Francesco Cassino (Frosinone) 25 gennaio 1959. Politico. Senatore. Di Alleanza nazionale.
Ex presidente della Regione Lazio, è stato per cinque anni presidente della Commissione parlamentare di Vigilanza
sulla Rai. Ministro della Sanità nel Berlusconi III, in sostituzione di Sirchia, si dimise nel marzo 2006 in
conseguenza del cosiddetto Laziogate (incredibile spy-story fatta di
pedinamenti, intercettazioni, pirateria informatica e falsificazione delle
firme a sostegno delle liste di Alessandra Mussolini che alle elezioni
regionali tanto fastidio davano al governatore uscente)

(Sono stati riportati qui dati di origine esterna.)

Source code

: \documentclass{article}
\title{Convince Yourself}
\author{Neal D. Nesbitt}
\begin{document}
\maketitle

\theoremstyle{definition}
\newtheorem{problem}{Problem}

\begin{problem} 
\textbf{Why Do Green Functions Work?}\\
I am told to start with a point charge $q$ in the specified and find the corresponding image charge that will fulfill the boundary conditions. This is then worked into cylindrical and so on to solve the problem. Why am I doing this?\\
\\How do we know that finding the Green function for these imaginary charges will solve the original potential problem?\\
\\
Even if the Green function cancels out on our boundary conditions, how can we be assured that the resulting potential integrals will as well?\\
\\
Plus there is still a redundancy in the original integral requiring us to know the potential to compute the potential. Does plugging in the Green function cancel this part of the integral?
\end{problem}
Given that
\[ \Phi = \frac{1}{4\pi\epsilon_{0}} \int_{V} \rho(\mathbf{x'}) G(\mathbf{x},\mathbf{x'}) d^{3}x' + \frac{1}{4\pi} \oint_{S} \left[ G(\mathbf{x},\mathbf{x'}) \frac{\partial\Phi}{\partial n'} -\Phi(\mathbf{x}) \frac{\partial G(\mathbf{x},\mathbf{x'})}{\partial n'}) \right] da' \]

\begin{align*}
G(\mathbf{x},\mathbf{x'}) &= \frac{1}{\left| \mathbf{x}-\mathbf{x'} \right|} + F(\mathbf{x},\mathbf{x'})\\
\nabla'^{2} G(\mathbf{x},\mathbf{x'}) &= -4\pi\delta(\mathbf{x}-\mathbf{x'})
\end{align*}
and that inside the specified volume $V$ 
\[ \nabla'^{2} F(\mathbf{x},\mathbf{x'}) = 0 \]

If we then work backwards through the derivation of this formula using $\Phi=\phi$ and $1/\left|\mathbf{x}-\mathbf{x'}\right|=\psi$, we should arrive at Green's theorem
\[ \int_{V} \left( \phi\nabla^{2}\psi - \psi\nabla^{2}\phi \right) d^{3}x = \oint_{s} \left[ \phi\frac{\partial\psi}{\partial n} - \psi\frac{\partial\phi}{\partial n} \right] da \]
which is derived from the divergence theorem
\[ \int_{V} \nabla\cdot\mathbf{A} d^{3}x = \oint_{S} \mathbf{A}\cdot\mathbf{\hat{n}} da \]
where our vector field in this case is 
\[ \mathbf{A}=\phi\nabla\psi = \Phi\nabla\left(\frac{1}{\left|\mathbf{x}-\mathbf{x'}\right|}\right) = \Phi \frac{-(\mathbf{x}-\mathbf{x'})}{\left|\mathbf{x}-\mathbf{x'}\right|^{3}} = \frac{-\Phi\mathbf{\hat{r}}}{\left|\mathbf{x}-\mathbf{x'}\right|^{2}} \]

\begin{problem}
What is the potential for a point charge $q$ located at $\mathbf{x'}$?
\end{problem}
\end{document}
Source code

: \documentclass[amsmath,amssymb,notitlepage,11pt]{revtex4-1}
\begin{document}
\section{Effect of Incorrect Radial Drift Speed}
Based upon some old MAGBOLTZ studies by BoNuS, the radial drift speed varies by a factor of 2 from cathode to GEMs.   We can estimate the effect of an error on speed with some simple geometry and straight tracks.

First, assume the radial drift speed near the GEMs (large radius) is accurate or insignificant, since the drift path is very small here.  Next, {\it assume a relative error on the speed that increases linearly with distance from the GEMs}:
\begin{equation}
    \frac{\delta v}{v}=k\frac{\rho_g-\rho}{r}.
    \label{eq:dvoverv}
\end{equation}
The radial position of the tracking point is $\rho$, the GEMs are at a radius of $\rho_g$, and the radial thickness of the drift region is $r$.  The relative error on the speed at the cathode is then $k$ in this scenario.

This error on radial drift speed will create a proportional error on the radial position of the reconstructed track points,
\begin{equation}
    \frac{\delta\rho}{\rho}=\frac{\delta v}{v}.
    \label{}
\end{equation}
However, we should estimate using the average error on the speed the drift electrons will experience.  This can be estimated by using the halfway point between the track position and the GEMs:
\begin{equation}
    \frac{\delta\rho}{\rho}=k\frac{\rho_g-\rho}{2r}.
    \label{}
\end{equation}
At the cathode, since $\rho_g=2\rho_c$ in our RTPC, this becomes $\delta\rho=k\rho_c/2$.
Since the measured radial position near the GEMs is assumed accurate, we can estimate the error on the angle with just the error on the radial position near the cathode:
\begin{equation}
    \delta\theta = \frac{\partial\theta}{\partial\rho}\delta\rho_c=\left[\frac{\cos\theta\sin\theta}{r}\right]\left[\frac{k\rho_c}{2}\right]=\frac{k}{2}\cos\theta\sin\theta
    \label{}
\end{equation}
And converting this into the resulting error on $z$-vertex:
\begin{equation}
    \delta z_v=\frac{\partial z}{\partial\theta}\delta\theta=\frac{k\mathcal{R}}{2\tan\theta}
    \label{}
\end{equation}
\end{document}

• Figlio di un rappresentante di commercio, «ex ragazzo di piazza Tuscolo dove dava e prendeva legnate, ex giornalista del
Secolo d’Italia, ex fantasioso portavoce di Fini. Epurato della Rai ai tempi in cui era
al vertice della Commissione di Vigilanza. In un ritratto sul Secolo d’Italia diceva: “Detesto il clima di ipocrisia generale. Se ti ribelli, se alzi la voce, dicono
che sei impresentabile. Un tempo ci dicevano estremisti, oggi ci vorrebbero
moderati. Ma moderato è una parola scema, che vuol dire? Niente. Io dico che bisogna essere
intransigenti, fare le battaglie con convinzione perché solo così, alla fine, le puoi vincere”» (Amedeo La Mattina)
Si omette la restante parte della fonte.